Durante más de veinticinco años hemos sido víctimas de la preparación en tácticas y estrategias de guerra, el ejercicio de la violencia contra civiles inermes y campesinos en proceso de despojo y desplazamiento por los aventajados alumnos de Yair Klein.
Israel nos trajo su violencia. Veteranos militares israelíes, conocedores de los secretos de la depauperación y la guerra brindaron instrucción teórico-práctica a los futuros asesinos de más de 250 mil colombianos, hombres, mujeres y niños masacrados en sus pueblos, en las veredas, en sus fincas arrebatadas con argucias y con plomo.

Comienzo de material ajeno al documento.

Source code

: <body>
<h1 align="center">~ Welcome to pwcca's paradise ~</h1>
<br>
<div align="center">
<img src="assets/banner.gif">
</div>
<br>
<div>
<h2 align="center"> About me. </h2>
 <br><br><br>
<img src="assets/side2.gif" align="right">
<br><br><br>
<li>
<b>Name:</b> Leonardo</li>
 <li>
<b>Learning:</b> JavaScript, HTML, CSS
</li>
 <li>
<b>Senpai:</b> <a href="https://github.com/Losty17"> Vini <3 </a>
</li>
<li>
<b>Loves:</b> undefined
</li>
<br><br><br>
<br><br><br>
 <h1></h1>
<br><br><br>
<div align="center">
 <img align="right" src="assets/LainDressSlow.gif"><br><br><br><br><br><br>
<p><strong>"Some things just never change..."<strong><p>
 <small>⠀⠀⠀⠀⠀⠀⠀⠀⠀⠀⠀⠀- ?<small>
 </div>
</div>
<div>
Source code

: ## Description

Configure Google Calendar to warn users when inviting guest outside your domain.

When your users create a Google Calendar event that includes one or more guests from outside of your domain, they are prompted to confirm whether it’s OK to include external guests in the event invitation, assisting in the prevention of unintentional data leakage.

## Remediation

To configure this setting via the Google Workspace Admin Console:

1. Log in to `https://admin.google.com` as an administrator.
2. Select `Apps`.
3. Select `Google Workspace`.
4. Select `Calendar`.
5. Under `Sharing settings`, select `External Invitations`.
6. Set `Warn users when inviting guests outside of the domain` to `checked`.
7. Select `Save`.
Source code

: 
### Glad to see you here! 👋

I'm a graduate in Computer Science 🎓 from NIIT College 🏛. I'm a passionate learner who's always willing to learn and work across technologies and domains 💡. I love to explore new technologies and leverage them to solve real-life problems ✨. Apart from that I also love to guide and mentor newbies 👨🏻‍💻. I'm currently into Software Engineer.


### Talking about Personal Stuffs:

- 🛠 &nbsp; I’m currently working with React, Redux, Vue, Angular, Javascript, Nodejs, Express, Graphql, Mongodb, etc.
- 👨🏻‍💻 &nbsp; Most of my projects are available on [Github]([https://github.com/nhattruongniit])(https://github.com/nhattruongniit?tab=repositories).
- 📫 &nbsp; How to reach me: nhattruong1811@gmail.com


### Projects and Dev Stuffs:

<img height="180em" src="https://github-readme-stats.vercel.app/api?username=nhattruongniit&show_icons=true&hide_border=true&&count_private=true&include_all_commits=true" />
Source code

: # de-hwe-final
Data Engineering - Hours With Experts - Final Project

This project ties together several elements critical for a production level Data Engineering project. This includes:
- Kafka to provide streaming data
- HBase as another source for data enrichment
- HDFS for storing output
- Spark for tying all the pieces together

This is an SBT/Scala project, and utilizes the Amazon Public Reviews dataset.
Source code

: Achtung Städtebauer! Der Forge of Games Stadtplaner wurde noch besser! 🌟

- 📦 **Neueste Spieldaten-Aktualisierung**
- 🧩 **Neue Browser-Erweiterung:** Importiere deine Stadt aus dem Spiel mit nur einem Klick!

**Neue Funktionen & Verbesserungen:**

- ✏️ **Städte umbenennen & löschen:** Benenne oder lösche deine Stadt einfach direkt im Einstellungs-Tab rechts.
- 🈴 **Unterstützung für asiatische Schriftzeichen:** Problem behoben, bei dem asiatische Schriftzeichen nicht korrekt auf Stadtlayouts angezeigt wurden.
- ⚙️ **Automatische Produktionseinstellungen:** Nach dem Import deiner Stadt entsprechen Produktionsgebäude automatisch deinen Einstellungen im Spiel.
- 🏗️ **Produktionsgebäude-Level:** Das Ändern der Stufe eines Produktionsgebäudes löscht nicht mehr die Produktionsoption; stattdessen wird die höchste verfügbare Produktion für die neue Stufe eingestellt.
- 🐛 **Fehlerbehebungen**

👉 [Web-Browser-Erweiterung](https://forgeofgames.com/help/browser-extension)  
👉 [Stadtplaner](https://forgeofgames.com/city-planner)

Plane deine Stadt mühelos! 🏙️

Nada que agradecerles a los sionistas halcones de la guerra.
Millones de desplazados, miles de familias arrojadas a la ruina, la indigencia, la angustia del sobrevivir día a día del rebusque, engrosando cinturones de miseria de las urbes, abandonando los campos, sufriendo la destrucción de sus culturas y tradiciones, familias deshechas…
Las consecuencias del guerrerismo importado desde la tierra sionista, arrebatada por obra y gracias de decisiones de las potencias europeas y de los EEUU a sus verdaderos habitantes que han sido sometidos a un continuo despojo, difamación, exterminio, negación de sus derechos.
Intereses foráneos se unieron para arrebatarle la tierra a sus pobladores pacíficos, separar a quienes vivían en armonía, para omitir las afinidades históricas, culturales e incluso religiosas de los pueblos que convivían en esas tierras y patrocinar una invasión y el despojo sistemático, la destrucción y desaparición de un país pobre.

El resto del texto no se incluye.